Good morning, and welcome to the next episode of the Software Carpentry lecture on program design using invasion percolation as an example. In this episode, we're supposed to talk about testing…
…but there's something else that we have to do first.
In our previous episode, we found and fixed one bug in our program…
…but how many others haven't we found?
More generally, how do we validate and verify a program like this? Those two terms sound similar, but mean different things.
Verification means, is our program free of bugs? I.e., did we build the thing right?
Validation means, are we implementing the right model? I.e., did we build the right thing?
The second question is one for scientists to answer…
…so we'll concentrate in this lecture on testing our program.
Except, as we said earlier, there's something we have to do first. We're actually going to look at how we make our program more testable. Testing anything that involves randomness is difficult, so in order to convince ourselves that our program is working, we need to come up with examples that aren't random.
Here's one: this grid has the value 2 everywhere…
…except in three cells that we have filled with 1's.
If our program is working correctly, it should fill exactly those three cells and nothing else.
If it doesn't, it should be pretty easy for us to figure out what's gone wrong.
Here's the overall structure of our program as it currently stands.
fill_grid, is the one we want to test…
…so let's reorganize our code to make it easier to create specific grids.
Grids are created by the function
create_random_grid, which takes the grid size and random value range as arguments.
Let's split that into two pieces.
The first creates an N×N grid containing the value 0.
The second overwrites those values with random values in the range 1 to Z.
We can then call something else to fill the grid with non-random values when we're testing. This change is pretty simple, and is left as an exercise for the viewer.
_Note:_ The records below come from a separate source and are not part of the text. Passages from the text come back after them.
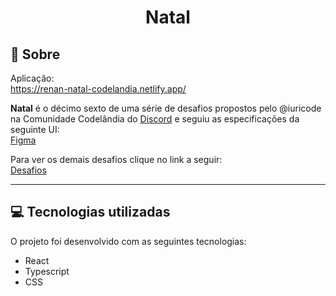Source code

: # <div align="center">Natal</div>

## 📃 Sobre
Aplicação: <br>
<https://renan-natal-codelandia.netlify.app/>

**Natal** é o décimo sexto de uma série de desafios propostos pelo @iuricode na Comunidade Codelândia do [Discord](https://discord.gg/QevDJqCzaY) e seguiu as especificações da seguinte UI: <br>
[Figma](https://www.figma.com/file/Yb9IBH56g7T1hdIyZ3BMNO/Desafios---Codel%C3%A2ndia)

Para ver os demais desafios clique no link a seguir: <br>
[Desafios](https://renans80.github.io/desafios-codelandia/)

---

## 💻 Tecnologias utilizadas 
O projeto foi desenvolvido com as seguintes tecnologias: <br>

* React
* Typescript
* CSS

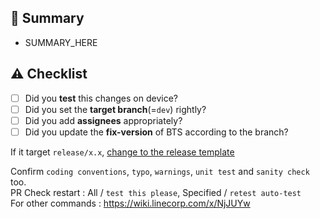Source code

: ## :pencil: Summary
-  SUMMARY_HERE 

## :warning: Checklist
- [ ] Did you **test** this changes on device?
- [ ] Did you set the **target branch**(=`dev`) rightly?
- [ ] Did you add **assignees** appropriately?
- [ ] Did you update the **fix-version** of BTS according to the branch?

If it target `release/x.x`, [change to the release template](?template=RELEASE_TEMPLATE.md)

Confirm `coding conventions`, `typo`, `warnings`, `unit test` and `sanity check` too.  
PR Check restart : All / `test this please`, Specified / `retest auto-test`  
For other commands : https://wiki.linecorp.com/x/NjJUYw  
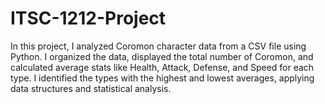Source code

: # ITSC-1212-Project
In this project, I analyzed Coromon character data from a CSV file using Python. I organized the data, displayed the total number of Coromon, and calculated average stats like Health, Attack, Defense, and Speed for each type. I identified the types with the highest and lowest averages, applying data structures and statistical analysis.
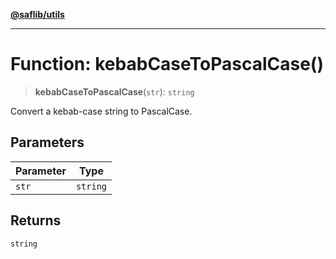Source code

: [**@saflib/utils**](../index.md)

---

# Function: kebabCaseToPascalCase()

> **kebabCaseToPascalCase**(`str`): `string`

Convert a kebab-case string to PascalCase.

## Parameters

| Parameter | Type     |
| --------- | -------- |
| `str`     | `string` |

## Returns

`string`
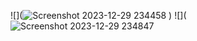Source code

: ![](![Screenshot 2023-12-29 234458](https://github.com/Pramod9352/internsctl/assets/144710119/bd8ac06a-4326-4668-af79-31ae0527078b)
)
![](![Screenshot 2023-12-29 234847](https://github.com/Pramod9352/internsctl/assets/144710119/0daab0a1-6ebb-4b15-89a7-584d91604232)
Here's another part of the old program that we need to change. It takes command-line arguments and converts them into integers in order to determine the grid size, the range of random values, and the random number seed.
Our new structure is going to use a function called
parse_arguments to do the same job.
We're also going to introduce a new argument in the first position called scenario. It doesn't need to be converted to an integer: it's just a string value specifying what we want to do. If the user gives us the word "random", we'll do exactly what we've been doing all along.
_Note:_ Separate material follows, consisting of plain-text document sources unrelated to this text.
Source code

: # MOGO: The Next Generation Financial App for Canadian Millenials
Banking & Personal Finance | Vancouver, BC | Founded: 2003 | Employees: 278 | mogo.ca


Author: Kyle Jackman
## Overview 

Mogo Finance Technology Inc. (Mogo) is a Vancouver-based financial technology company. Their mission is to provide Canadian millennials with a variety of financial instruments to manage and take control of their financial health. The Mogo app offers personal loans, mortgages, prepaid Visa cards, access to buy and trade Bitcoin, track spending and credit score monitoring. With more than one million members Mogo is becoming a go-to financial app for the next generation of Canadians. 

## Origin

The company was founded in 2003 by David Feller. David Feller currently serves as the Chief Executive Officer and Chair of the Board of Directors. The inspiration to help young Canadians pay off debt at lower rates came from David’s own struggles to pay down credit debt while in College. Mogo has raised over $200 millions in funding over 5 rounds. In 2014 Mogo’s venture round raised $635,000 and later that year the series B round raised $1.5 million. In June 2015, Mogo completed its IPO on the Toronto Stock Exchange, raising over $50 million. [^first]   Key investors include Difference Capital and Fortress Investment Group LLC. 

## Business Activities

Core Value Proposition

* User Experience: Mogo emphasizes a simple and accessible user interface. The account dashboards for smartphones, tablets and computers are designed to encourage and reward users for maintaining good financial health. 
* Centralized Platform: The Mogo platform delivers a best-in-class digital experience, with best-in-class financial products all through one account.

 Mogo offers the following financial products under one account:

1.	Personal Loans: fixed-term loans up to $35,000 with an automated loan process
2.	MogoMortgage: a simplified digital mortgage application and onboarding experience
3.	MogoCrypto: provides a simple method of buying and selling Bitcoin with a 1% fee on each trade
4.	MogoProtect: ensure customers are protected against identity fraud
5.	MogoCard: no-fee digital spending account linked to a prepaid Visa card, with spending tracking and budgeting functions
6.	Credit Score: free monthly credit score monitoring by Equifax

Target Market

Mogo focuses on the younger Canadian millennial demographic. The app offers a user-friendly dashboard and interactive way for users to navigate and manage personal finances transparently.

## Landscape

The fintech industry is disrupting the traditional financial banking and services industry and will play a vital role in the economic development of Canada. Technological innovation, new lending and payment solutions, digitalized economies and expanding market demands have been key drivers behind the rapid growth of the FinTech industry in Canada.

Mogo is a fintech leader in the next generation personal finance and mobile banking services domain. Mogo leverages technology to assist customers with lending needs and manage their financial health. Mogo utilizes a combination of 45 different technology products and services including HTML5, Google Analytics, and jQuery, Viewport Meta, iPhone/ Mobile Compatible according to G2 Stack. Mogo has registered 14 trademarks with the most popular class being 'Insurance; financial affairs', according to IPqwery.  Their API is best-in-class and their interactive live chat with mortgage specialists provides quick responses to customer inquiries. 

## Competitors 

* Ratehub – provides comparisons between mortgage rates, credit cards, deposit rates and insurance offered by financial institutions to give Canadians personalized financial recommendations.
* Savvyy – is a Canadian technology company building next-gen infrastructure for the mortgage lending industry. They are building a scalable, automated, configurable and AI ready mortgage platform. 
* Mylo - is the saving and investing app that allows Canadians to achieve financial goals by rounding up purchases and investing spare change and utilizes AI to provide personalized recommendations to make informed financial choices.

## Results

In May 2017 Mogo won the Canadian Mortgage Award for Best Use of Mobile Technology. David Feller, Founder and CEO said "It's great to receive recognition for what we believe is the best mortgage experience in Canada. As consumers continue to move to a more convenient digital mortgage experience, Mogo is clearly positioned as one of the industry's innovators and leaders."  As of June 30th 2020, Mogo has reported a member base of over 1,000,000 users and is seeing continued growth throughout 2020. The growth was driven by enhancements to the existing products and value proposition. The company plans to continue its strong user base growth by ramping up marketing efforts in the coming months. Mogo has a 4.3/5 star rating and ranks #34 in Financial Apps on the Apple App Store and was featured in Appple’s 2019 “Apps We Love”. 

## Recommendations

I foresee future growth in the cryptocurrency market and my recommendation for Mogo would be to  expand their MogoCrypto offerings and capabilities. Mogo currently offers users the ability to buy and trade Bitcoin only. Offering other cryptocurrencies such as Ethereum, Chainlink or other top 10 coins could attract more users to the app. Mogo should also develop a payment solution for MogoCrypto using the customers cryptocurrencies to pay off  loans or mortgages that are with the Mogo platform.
If the user gives us anything else, for the moment we will fail, but later on, we'll use
scenario to determine which of our test cases we want to run.
We're not going to need random numbers when we fill the grid manually for testing.
We're also not going to need the value range…
…or the grid size.
Let's move argument handling and random number generation seeding into the
if branch that handles the random scenario.
Once we make this change…
…we determine the scenario by looking at the first command-line argument…
…and then if that value is the word "random"…
…we look at the remaining arguments to determine the grid size, the value range, and the random seed.
If the first argument isn't the word "random", then we fail.
Here's a closer look at what's inside that first
We parse arguments…
…seed the random number generator…
…create a grid…
…fill it with random values…
…mark the center cell as filled…
…fill the rest of the grid…
…and then print out how many cells were filled.
The names of the functions
fill_grid are very similar—it would be very easy for people to confuse them if the code was being read aloud.
Let's rename the first one to
init_grid_random. The functions that initialize the grid for specific test cases will then be called
And while we're here, let's clean up something that we first pointed out a couple of episodes ago. We are manually filling the center cell, and then calling
fill_grid to fill the remainder. That means we have to add 1 to the result returned by
fill_grid. Since we do that in all of our scenarios…
…let's just move that code into
fill_grid, so the
fill_grid function now marks the center cell, and fills until it reaches the boundary, and returns the total number of cells filled. This is less of a burden on the people using our code, because they don't have to remember to mark the center cell themselves, or to add 1 to the result of
Here's the structure of our revised program. We have the documentation string—which, by the way, we've updated to remind people that the first argument is the name of the scenario. Our
fail function hasn't changed.
We've split grid creation into two functions.
fill_grid function now fills the middle cell and returns the count of all filled cells.
And we have a function to parse command-line arguments.
This argument-parsing function is actually specific to the random case.
We should probably rename it…
…to make that clear.
Now let's step back. We were supposed to be testing our program, but in order to make it more testable…
…we had to reorganize it first, and the jargon word for this is…
This means "changing a program's structure without modifying its behavior or functionality in order to improve its quality."
Entire books have been written about how to refactor programs systematically.
The first, and most influential, was by Martin Fowler.
It's mostly a catalog of refactoring techniques for object-oriented programs.
Another is by Michael Feathers. He discusses how to refactor legacy programs—i.e., programs that you've inherited that may be very tangled, poorly documented, or (in most cases) both—in order to make them easier to test.
The examples in this book are drawn from many different languages.
And now that we've done this refactoring, we can start to test our program.